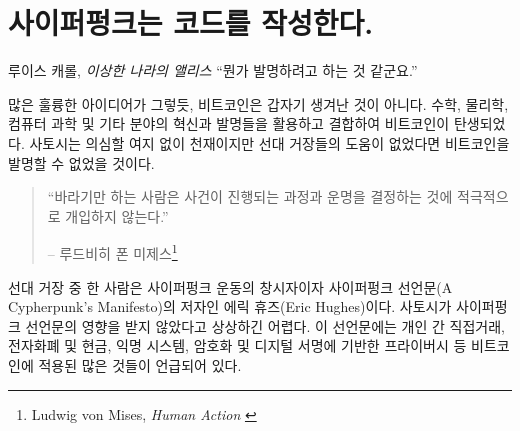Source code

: \chapter{사이퍼펑크는 코드를 작성한다.}
\label{les:20}

\begin{chapquote}
	{루이스 캐롤, \textit{이상한 나라의 앨리스}}
	\enquote{뭔가 발명하려고 하는 것 같군요.}
\end{chapquote}

\begin{comment}
	Like many great ideas, Bitcoin didn't come out of nowhere. It was made
	possible by utilizing and combining many innovations and discoveries in
	mathematics, physics, computer science, and other fields. While
	undoubtedly a genius, Satoshi wouldn't have been able to invent Bitcoin
	without the giants on whose shoulders he was standing on.
\end{comment}
많은 훌륭한 아이디어가 그렇듯, 비트코인은 갑자기 생겨난 것이 아니다.
수학, 물리학, 컴퓨터 과학 및 기타 분야의 혁신과 발명들을 활용하고 결합하여 비트코인이 탄생되었다.
사토시는 의심할 여지 없이 천재이지만 선대 거장들의 도움이 없었다면 비트코인을 발명할 수 없었을 것이다.

\begin{quotation}\begin{samepage}
		\enquote{바라기만 하는 사람은 사건이 진행되는 과정과 운명을 결정하는 것에 적극적으로 개입하지 않는다.}
		\begin{flushright} -- 루드비히 폰 미제스\footnote{Ludwig von Mises, \textit{Human Action} \cite{human-action}}
\end{flushright}\end{samepage}\end{quotation}

\begin{comment}
	One of these giants is Eric Hughes, one of the founders of the cypherpunk
	movement and author of \textit{A Cypherpunk's Manifesto}. It's hard to imagine
	that Satoshi wasn't influenced by this manifesto. It speaks of many things which
	Bitcoin enables and utilizes, such as direct and private transactions,
	electronic money and cash, anonymous systems, and defending privacy with
	cryptography and digital signatures.
\end{comment}
선대 거장 중 한 사람은 사이퍼펑크 운동의 창시자이자 사이퍼펑크 선언문(A Cypherpunk's Manifesto)의 저자인 
에릭 휴즈(Eric Hughes)이다.
사토시가 사이퍼펑크 선언문의 영향을 받지 않았다고 상상하긴 어렵다.
이 선언문에는 개인 간 직접거래, 전자화폐 및 현금, 익명 시스템, 암호화 및 디지털 서명에 기반한 프라이버시 등 
비트코인에 적용된 많은 것들이 언급되어 있다.

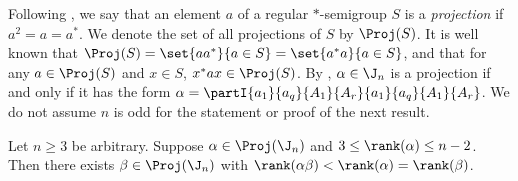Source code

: Following \cite{NS1978}, we say that an element $a$ of a regular $*$-semigroup $S$ is a \emph{projection} if $a^2=a=a^*$.  We denote the set of all projections of $S$ by $\Proj(S)$.  It is well known that ${\Proj(S)=\set{aa^*}{a\in S}=\set{a^*a}{a\in S}}$, and that for any $a\in \Proj(S)$ and $x\in S$, $x^*ax\in \Proj(S)$.
%
By \cite[Lemma 4]{EF2012}, $\alpha\in\J_n$ is a projection if and only if it has the form $\alpha=\partI{a_1}{a_q}{A_1}{A_r}{a_1}{a_q}{A_1}{A_r}$.
%
We do not assume $n$ is odd for the statement or proof of the next result.




\begin{lemma}\label{lem:proj1_Jn}
Let $n\geq3$ be arbitrary.  Suppose $\alpha\in \Proj(\J_n)$ and $3\leq \rank(\alpha)\leq n-2$.  Then there exists $\beta\in \Proj(\J_n)$ with  $\rank(\alpha\beta)<\rank(\alpha)=\rank(\beta)$.
\end{lemma}

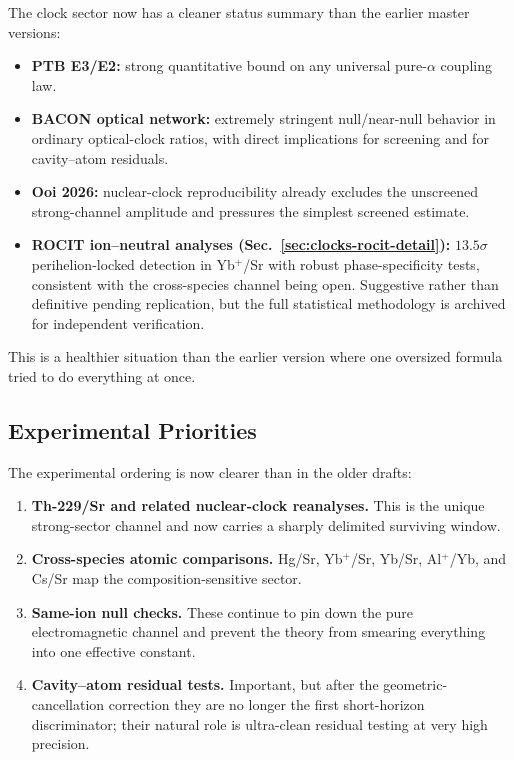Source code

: The clock sector now has a cleaner status summary than the earlier master versions:
\begin{itemize}
\item \textbf{PTB E3/E2:} strong quantitative bound on any universal pure-$\alpha$ coupling law.
\item \textbf{BACON optical network:} extremely stringent null/near-null behavior in ordinary optical-clock ratios, with direct implications for screening and for cavity--atom residuals.
\item \textbf{Ooi 2026:} nuclear-clock reproducibility already excludes the unscreened strong-channel amplitude and pressures the simplest screened estimate.
\item \textbf{ROCIT ion--neutral analyses (Sec.~\ref{sec:clocks-rocit-detail}):} $13.5\sigma$ perihelion-locked detection in Yb$^+$/Sr with robust phase-specificity tests, consistent with the cross-species channel being open.  Suggestive rather than definitive pending replication, but the full statistical methodology is archived for independent verification.
\end{itemize}

This is a healthier situation than the earlier version where one oversized formula tried to do everything at once.

\subsection{Experimental Priorities}\label{sec:clocks-priorities}

The experimental ordering is now clearer than in the older drafts:
\begin{enumerate}
\item \textbf{Th-229/Sr and related nuclear-clock reanalyses.}  This is the unique strong-sector channel and now carries a sharply delimited surviving window.
\item \textbf{Cross-species atomic comparisons.}  Hg/Sr, Yb$^+$/Sr, Yb/Sr, Al$^+$/Yb, and Cs/Sr map the composition-sensitive sector.
\item \textbf{Same-ion null checks.}  These continue to pin down the pure electromagnetic channel and prevent the theory from smearing everything into one effective constant.
\item \textbf{Cavity--atom residual tests.}  Important, but after the geometric-cancellation correction they are no longer the first short-horizon discriminator; their natural role is ultra-clean residual testing at very high precision.
\end{enumerate}

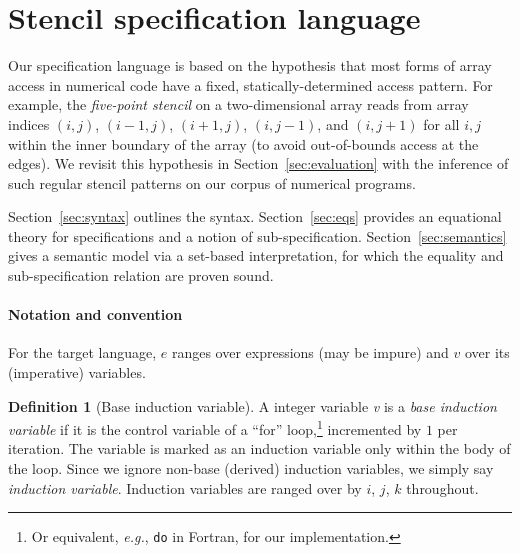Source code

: \documentclass[9pt,preprint]{sigplanconf}
\newcounter{block}
\theoremstyle{definition}
\newtheorem{definition}[block]{Definition}
\newcommand{\eg}{\emph{e.g.}}
\begin{document}

\section{Stencil specification language}
\label{sec:lang}

Our specification language is based on the hypothesis
that most forms of array access in numerical code have
a fixed, statically-determined access pattern. For example, the
\emph{five-point stencil} on a two-dimensional array reads from array
indices $(i, j)$, $(i-1, j)$, $(i+1, j)$, $(i, j-1)$, and $(i, j+1)$
for all $i, j$ within the inner boundary of the array (to avoid
out-of-bounds access at the edges). We revisit this hypothesis
in Section~\ref{sec:evaluation} with the inference of
such regular stencil patterns on our corpus of numerical programs. 

Section~\ref{sec:syntax} outlines the syntax.
 Section~\ref{sec:eqs} provides an equational
theory for specifications and a notion of
sub-specification.  Section~\ref{sec:semantics}
gives a semantic model via a set-based interpretation, for which the
equality and sub-specification relation are proven sound.

\paragraph{Notation and convention}

\renewcommand*{\arraystretch}{0.8}
For the target language, $e$ ranges over expressions (may be impure) and $v$
over its (imperative) variables. %

\begin{definition}[Base induction variable]
  A integer variable \textit{v} is a \emph{base induction
    variable} if it is the control variable of a ``for''
  loop,\footnote{Or equivalent, \eg{}, \texttt{do} in Fortran, for our implementation.} incremented by $1$ per
iteration. The variable is marked as an induction variable
only within the body of the loop. Since we ignore non-base
(derived) induction variables, we simply say \emph{induction
  variable}. Induction variables are ranged over by $i$, $j$, $k$ throughout. 
\end{definition}
\end{document}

#### WHAT IS EXPECTED
Count the lines of the entries above in which the string "strong" appears. Supply the number only.

#### EXERCISE RESULT
3